Secondly, the government’s objective is to eliminate offense. The thinking seems to be that removal of Jesus’ name will result in fewer people of other religions being offended. I wonder what those other religions might be. Which religions are we offending when we use the name of Jesus? Secondly, why doesn’t Christianity have parity with other religions in the area of offense? If the government wants to avoid offending people with religious beliefs, and that is really their goal, doesn’t that include Christianity? Moreover, I would submit that the government has offended most Christians with this new policy. I can’t help but think that this seems to be a bit disingenuous, a bit uneven, a bit, what is the word, hypocritical. Now consider that not only has CMPD failed to hit their goal of avoiding offense, they have actually increased the number of the offended. Let’s say you have 100 people at an event. 70 of them have a Christian background, while 15 are Muslim, 5 Jewish, and the other 10 a mix. If I pray in Jesus’ name, I might offend 30 people in total. Well, we say, that’s bad. We don’t want to offend anyone. In response to this, let’s pray a religionless prayer. Immediately I offend most of the 70 people who were brought up with Christian backgrounds. Congratulations, I just doubled the number of people I offended.

It is easy to see that “offense” cannot possibly be what is driving this new policy unless CMPD really has people who cannot think at all on their staff, making these decisions. Rather than decrease offense, the decision has had the opposite effect. In addition, CMPD seems to be brewing for a legal fight by violating the constitutional rights of individual chaplains by telling them to check their religious convictions at the door. I think CMPD has much bigger problems to deal with than worry about praying in Jesus’ name at public events in a city that is located in the middle of the Bible belt.

What should Mr. Sartain do? He should continue to pray in Jesus’ name as should every other Christian chaplain. Let the chips fall where they may. I would continue to live my convictions and if that costs me my job as a CMPD chaplain, then so be it. It is ungodly to allow unregenerate government entities to mold your religious practices as a Christian. Christ is Lord over all. He has jurisdiction over how we pray, not CMPD.

That being said, I have to wonder about secular governments having chaplains in the first place. It is hard for me to believe that a secular government would allow you do what Christ requires you to do in that role to begin with. What do I mean? I mean your primary role is to represent Christ to a unit of unbelievers day in and day out. You’re the chaplain. You must give them the exclusive truths of the gospel as part of your duty. You are not a Sargent in charge of a police unit, there to protect the public. You are specifically there to offer spiritual services and the services you offer had better reflect the gospel of Christ. It seems to me the first time a chaplain would have to inform a homosexual that repentance is the true fruit of salvation, the chaplain would likely be terminated. I may be wrong, but it just seems to me that chaplains would be required not hold certain positions that are politically controversial if they wish to be a chaplain.

Finally, prayer is a sacred and serious matter.

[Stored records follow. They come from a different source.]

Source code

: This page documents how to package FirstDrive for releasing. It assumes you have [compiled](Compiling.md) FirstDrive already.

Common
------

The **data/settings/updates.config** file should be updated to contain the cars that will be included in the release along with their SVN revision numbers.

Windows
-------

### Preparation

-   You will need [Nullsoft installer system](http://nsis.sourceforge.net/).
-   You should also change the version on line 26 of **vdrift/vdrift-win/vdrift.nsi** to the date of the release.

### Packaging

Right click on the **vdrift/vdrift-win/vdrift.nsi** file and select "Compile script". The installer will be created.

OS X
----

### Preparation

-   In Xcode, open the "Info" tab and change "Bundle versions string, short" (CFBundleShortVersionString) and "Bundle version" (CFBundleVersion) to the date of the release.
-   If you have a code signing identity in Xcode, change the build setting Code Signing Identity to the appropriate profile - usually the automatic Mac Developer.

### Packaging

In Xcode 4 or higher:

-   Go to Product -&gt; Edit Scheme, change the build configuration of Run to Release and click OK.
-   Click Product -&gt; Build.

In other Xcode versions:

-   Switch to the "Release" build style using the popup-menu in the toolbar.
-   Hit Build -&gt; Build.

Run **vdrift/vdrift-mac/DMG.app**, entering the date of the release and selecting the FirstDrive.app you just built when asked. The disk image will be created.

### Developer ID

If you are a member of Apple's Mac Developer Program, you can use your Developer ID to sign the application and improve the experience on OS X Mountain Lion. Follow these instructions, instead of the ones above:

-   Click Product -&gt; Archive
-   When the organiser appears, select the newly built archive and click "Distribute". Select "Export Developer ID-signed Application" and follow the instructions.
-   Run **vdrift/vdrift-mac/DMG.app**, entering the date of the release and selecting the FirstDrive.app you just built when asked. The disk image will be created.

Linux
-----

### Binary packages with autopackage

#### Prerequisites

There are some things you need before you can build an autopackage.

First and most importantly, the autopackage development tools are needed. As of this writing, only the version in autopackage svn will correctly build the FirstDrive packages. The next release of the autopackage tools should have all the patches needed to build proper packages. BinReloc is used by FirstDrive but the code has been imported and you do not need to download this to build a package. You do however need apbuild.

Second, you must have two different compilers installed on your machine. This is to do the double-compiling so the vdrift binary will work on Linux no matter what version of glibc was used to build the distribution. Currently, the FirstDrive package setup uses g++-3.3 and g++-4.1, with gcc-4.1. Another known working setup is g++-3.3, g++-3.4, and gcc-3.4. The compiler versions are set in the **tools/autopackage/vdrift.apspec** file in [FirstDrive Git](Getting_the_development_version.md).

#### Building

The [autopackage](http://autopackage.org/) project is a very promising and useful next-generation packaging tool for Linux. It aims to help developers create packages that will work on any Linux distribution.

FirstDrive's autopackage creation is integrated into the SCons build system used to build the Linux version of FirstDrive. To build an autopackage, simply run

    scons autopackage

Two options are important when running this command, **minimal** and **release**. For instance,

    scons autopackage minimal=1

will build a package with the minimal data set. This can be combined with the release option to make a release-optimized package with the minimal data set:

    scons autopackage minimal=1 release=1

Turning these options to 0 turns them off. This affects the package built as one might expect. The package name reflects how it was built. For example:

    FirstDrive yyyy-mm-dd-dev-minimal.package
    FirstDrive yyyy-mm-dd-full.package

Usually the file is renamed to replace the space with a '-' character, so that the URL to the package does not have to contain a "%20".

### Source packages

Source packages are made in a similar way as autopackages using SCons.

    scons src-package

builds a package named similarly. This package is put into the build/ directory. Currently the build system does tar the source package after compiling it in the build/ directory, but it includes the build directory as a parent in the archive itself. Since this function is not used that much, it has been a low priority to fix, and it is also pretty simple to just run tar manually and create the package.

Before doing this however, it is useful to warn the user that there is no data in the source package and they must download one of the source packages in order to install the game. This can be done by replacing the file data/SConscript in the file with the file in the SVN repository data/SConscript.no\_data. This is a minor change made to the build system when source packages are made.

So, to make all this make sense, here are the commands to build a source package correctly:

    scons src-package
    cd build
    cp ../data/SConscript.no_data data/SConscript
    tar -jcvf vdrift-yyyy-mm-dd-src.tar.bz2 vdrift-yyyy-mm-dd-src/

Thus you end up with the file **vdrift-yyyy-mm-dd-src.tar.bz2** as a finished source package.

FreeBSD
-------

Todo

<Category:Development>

We pray before sporting events, NASCAR, dinner, etc. And we do it as part of a cultural practice more than a true religious practice. In other words, prayer is mostly a “check-the-box” activity in Americanized Christianity. We do it, but with little sense of what it is we really are doing. The result is that prayer becomes debased by wicked sinners who think they are actually doing something when they petition God, however intense their feelings may or may not be. Yet they have no intention of acknowledging God in any way in their lives.

Christians need to return to calling it like it really is and cease and desist from the indirect, fluffy, politically correct nonsense in which we seem to revel. When we see prayer becoming nothing more than a form of religion used by wicked men to justify their own self as if they are truly behaving righteously when they pray, we must respond with rebuke. We cannot allow the ungodly to think good of themselves for giving the appearance of religious conviction without any depth whatever. Such displays of self-righteousness have always stirred the wrath of God. Let us remember that we have a very sober responsibility to speak and preach the truth.

What does Scripture teach us about the practice of religious law-breakers incorporating prayer into their lives and ceremonies to make themselves look better? He who turns away his ear from listening to the law, Even his prayer is an abomination.  Prov. 28:9 (NAS)

The prayer of a wicked man is an abomination before God. This is a very sobering Proverb but one that we must never forget. It is like slapping God across the face when we ignore His commands and refuse to acknowledge His right as sovereign Creator while at the same time saying with our lips that we love and appreciate Him. Few things are more pernicious than an unrepentant and wicked soul petitioning the God it hates for some sort of favor while refusing to acknowledge Him as Lord. God is not an American and He knows nothing of our political games. The cup of His wrath runs over toward those who continue to exist without acknowledging Him as the source of all that is, including their very existence.